Learn how AWS Step Functions allows you to construct resilient application workflows.

What is AWS Step Functions?

AWS Step Functions is a serverless orchestration service that lets developers create and manage multi-step application workflows in the cloud. By using the service’s drag-and-drop visual editor, teams can easily assemble individual microservices into unified workflows. At each step of a given workflow, Step Functions manages input, output, error handling, and retries, so that developers can focus on higher-value business logic for their applications.

In this article, we’ll cover how AWS Step Functions works, the benefits and drawbacks of using this service, and the tools you can use to monitor your workflows and applications.
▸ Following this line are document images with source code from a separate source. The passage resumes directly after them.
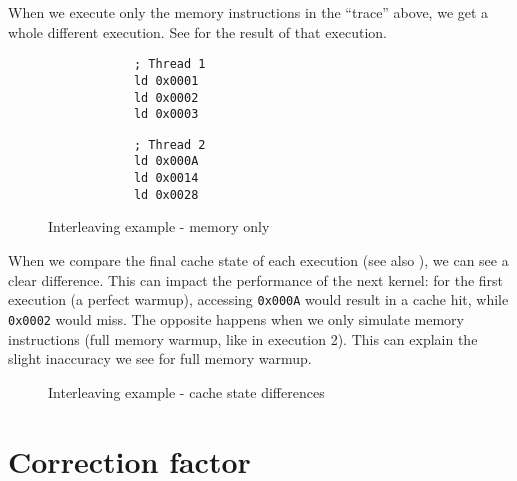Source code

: When we execute only the memory instructions in the ``trace'' above, we get a whole different execution.
See  for the result of that execution.
\begin{figure}[ht]
    \centering
    \begin{minipage}[!]{0.45\textwidth}
        \begin{verbatim}
            ; Thread 1
            ld 0x0001
            ld 0x0002
            ld 0x0003
        \end{verbatim}
    \end{minipage}
    \begin{minipage}[!]{0.45\textwidth}
        \begin{verbatim}
            ; Thread 2
            ld 0x000A
            ld 0x0014
            ld 0x0028
        \end{verbatim}
    \end{minipage}
    \caption{Interleaving example - memory only}
    \label{fig:example2b}
\end{figure}

When we compare the final cache state of each execution (see also ), we can see a clear difference.
This can impact the performance of the next kernel: for the first execution (a perfect warmup), accessing \verb|0x000A| would result in a cache hit, while \verb|0x0002| would miss.
The opposite happens when we only simulate memory instructions (full memory warmup, like in execution 2).
This can explain the slight inaccuracy we see for full memory warmup.
\begin{figure}[h]
    \centering
    \caption{Interleaving example - cache state differences}
    \label{fig:example2_final}
\end{figure}

\FloatBarrier
\section{Correction factor}\label{sec:correction-factor}

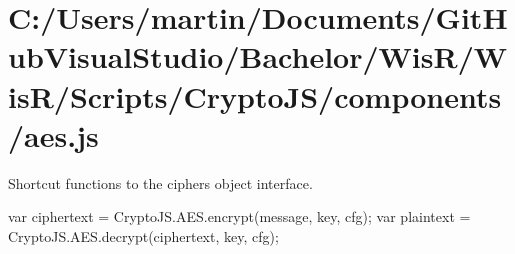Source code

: \hypertarget{_c_1_2_users_2martin_2_documents_2_git_hub_visual_studio_2_bachelor_2_wis_r_2_wis_r_2_scripts_2_2216be9667131f049aed9bcc721c5125}{}\section{C\+:/\+Users/martin/\+Documents/\+Git\+Hub\+Visual\+Studio/\+Bachelor/\+Wis\+R/\+Wis\+R/\+Scripts/\+Crypto\+J\+S/components/aes.\+js}
Shortcut functions to the cipher\textquotesingle{}s object interface.

\begin{DoxyVerb}var ciphertext = CryptoJS.AES.encrypt(message, key, cfg);
var plaintext  = CryptoJS.AES.decrypt(ciphertext, key, cfg);\end{DoxyVerb}



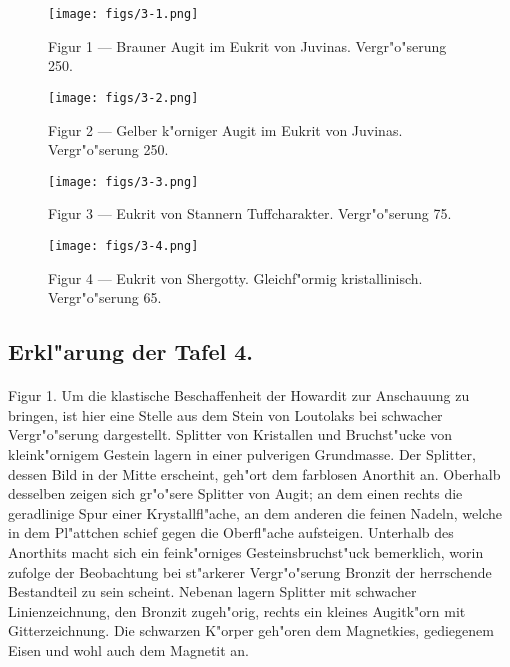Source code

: \documentclass[a4paper, 11pt, oneside, polutonikogreek, german]{article}
\begin{document}
\vspace*{\fill}
\begin{figure}[H]
\centering
\texttt{[image: figs/3-1.png]}
\caption{\small Figur 1 --- Brauner Augit im Eukrit von Juvinas. Vergr"o"serung 250.}
\end{figure}
\vspace*{\fill}
\clearpage

\vspace*{\fill}
\begin{figure}[H]
\centering
\texttt{[image: figs/3-2.png]}
\caption{\small Figur 2 --- Gelber k"orniger Augit im Eukrit von Juvinas. Vergr"o"serung 250.}
\end{figure}
\vspace*{\fill}
\clearpage

\vspace*{\fill}
\begin{figure}[H]
\centering
\texttt{[image: figs/3-3.png]}
\caption{\small Figur 3 --- Eukrit von Stannern Tuffcharakter. Vergr"o"serung 75.}
\end{figure}
\vspace*{\fill}
\clearpage

\vspace*{\fill}
\begin{figure}[H]
\centering
\texttt{[image: figs/3-4.png]}
\caption{\small Figur 4 --- Eukrit von Shergotty. Gleichf"ormig kristallinisch. Vergr"o"serung 65.}
\end{figure}
\vspace*{\fill}
\clearpage

\subsection{Erkl"arung der Tafel 4.}
\paragraph{}
Figur 1. Um die klastische Beschaffenheit der Howardit zur Anschauung zu bringen, ist hier eine Stelle aus dem Stein von Loutolaks bei schwacher Vergr"o"serung dargestellt. Splitter von Kristallen und Bruchst"ucke von kleink"ornigem Gestein lagern in einer pulverigen Grundmasse. Der Splitter, dessen Bild in der Mitte erscheint, geh"ort dem farblosen Anorthit an. Oberhalb desselben zeigen sich gr"o"sere Splitter von Augit; an dem einen rechts die geradlinige Spur einer Krystallfl"ache, an dem anderen die feinen Nadeln, welche in dem Pl"attchen schief gegen die Oberfl"ache aufsteigen. Unterhalb des Anorthits macht sich ein feink"orniges Gesteinsbruchst"uck bemerklich, worin zufolge der Beobachtung bei st"arkerer Vergr"o"serung Bronzit der herrschende Bestandteil zu sein scheint. Nebenan lagern Splitter mit schwacher Linienzeichnung, den Bronzit zugeh"orig, rechts ein kleines Augitk"orn mit Gitterzeichnung. Die schwarzen K"orper geh"oren dem Magnetkies, gediegenem Eisen und wohl auch dem Magnetit an.
\end{document}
AWS Step Functions offers a visual builder for creating application workflows.
AWS Step Functions offers a visual builder for creating application workflows.
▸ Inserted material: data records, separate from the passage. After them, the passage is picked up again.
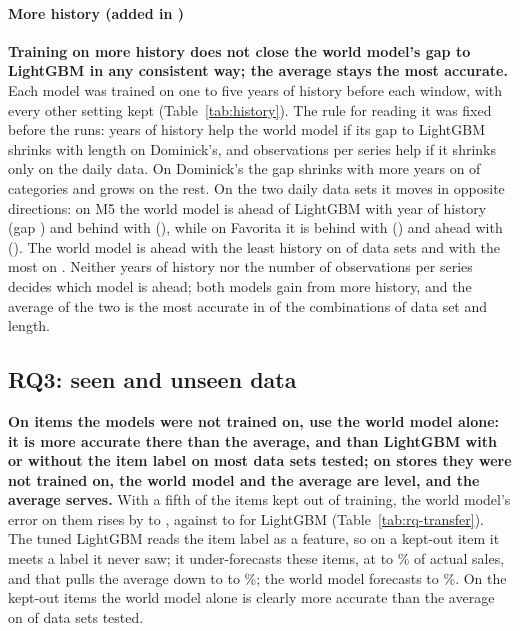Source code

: \paragraph{More history (added in \thisrev{})}
\textbf{Training on more history does not close the world model's gap to
LightGBM in any consistent way; the average stays the most accurate.} Each
model was trained on one to five years of history before each window, with every
other setting kept (Table~\ref{tab:history}). The rule for reading it was fixed
before the runs: years of history help the world model if its gap to LightGBM
shrinks with length on Dominick's, and observations per series help if it shrinks
only on the daily data. On Dominick's the gap shrinks with more years on
\histDomShrinks{} of \histDomSets{} categories and grows on the rest. On the two
daily data sets it moves in opposite directions: on M5 the world model is ahead
of LightGBM with \histMfiveYearsShort{} year of history (gap \histMfiveGapShort) and
behind with \histMfiveYearsLong{} (\histMfiveGapLong), while on Favorita it is behind
with \histFavYearsShort{} (\histFavGapShort) and ahead with \histFavYearsLong{}
(\histFavGapLong). The world model is ahead with the least history on
\histAheadShort{} of \histSets{} data sets and with the most on \histAheadLong. Neither
years of history nor the number of observations per series decides which model
is ahead; both models gain from more history, and the average of the two is the
most accurate in \histAvgBest{} of the \histCells{} combinations of data set and
length.



\subsection{RQ3: seen and unseen data}
\label{sec:rq-unseen}

\textbf{On items the models were not trained on, use the world model alone: it is
more accurate there than the average, and than LightGBM with or without the item
label on most data sets tested; on
stores they were not trained on, the world model and the average are level, and
the average serves.} With a fifth of the items
kept out of training, the world model's error on them rises by \rqCostWmItemLo{} to \rqCostWmItemHi{},
against \rqCostLgbItemLo{} to \rqCostLgbItemHi{} for LightGBM (Table~\ref{tab:rq-transfer}). The tuned
LightGBM reads the item label as a feature, so on a kept-out item it meets a label
it never saw; it under-forecasts these items, at \rqFaLgbItemLo{} to \rqFaLgbItemHi{}\% of actual sales, and that pulls the
average down to \rqFaAvgItemLo{} to \rqFaAvgItemHi{}\%; the world model forecasts \rqFaWmItemLo{} to \rqFaWmItemHi{}\%. On the kept-out
items the world model alone is clearly more accurate than the average on \rqItemWmBeatsAvg{} of \rqKeptSets{}
data sets tested.

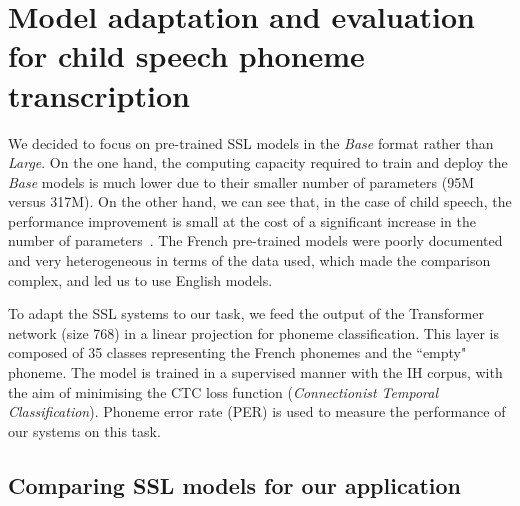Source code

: \documentclass{Interspeech2024}
\begin{document}
\section{Model adaptation and evaluation for child speech phoneme transcription}

We decided to focus on pre-trained SSL models in the \textit{Base} format rather than \textit{Large}. On the one hand, the computing capacity required to train and deploy the \textit{Base} models is much lower due to their smaller number of parameters (95M versus 317M). On the other hand, we can see that, in the case of child speech, the performance improvement is small at the cost of a significant increase in the number of parameters~\cite{Jain2023-AWB}. 
The French pre-trained models were poorly documented and very heterogeneous in terms of the data used, which made the comparison complex, and led us to use English models.

To adapt the SSL systems to our task, we feed the output of the Transformer network (size 768) in a linear projection for phoneme classification.
This layer is composed of 35 classes representing the French phonemes and the ``empty" phoneme. The model is trained in a supervised manner with the IH corpus,
with the aim of minimising the CTC loss function (\textit{Connectionist Temporal Classification}).
Phoneme error rate (PER) is used to measure the performance of our systems on this task.


\subsection{Comparing SSL models for our application}
\label{sec:exp1}
\end{document}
How AWS Step Functions Works

AWS Step Functions consists of the following main components:

State Machine

In computer science, a state machine is defined as a type of computational device that is able to store various status values and update them based on inputs. AWS Step Functions builds upon this very concept and uses the term state machine to refer to an application workflow. Developers can build a state machine in Step Functions with JSON files by using the Amazon States Language.

You can choose a standard workflow for processes that are long-running or that require human intervention. Express workflows are well-suited for short-running (fewer than five minutes), high-volume processes.

State

A state represents a step in your workflow. States can perform a variety of functions:

  1. Perform work in the state machine (Task state—see more information below)

  2. Choose between different paths in a workflow (Choice state)

  3. Stop the workflow with failure or success (a Fail or Succeed state)

  4. Pass output or some fixed data to another state (Pass state)

  5. Pause the workflow for a specified amount of time (Wait state)

  6. Begin parallel branches of execution (Parallel state)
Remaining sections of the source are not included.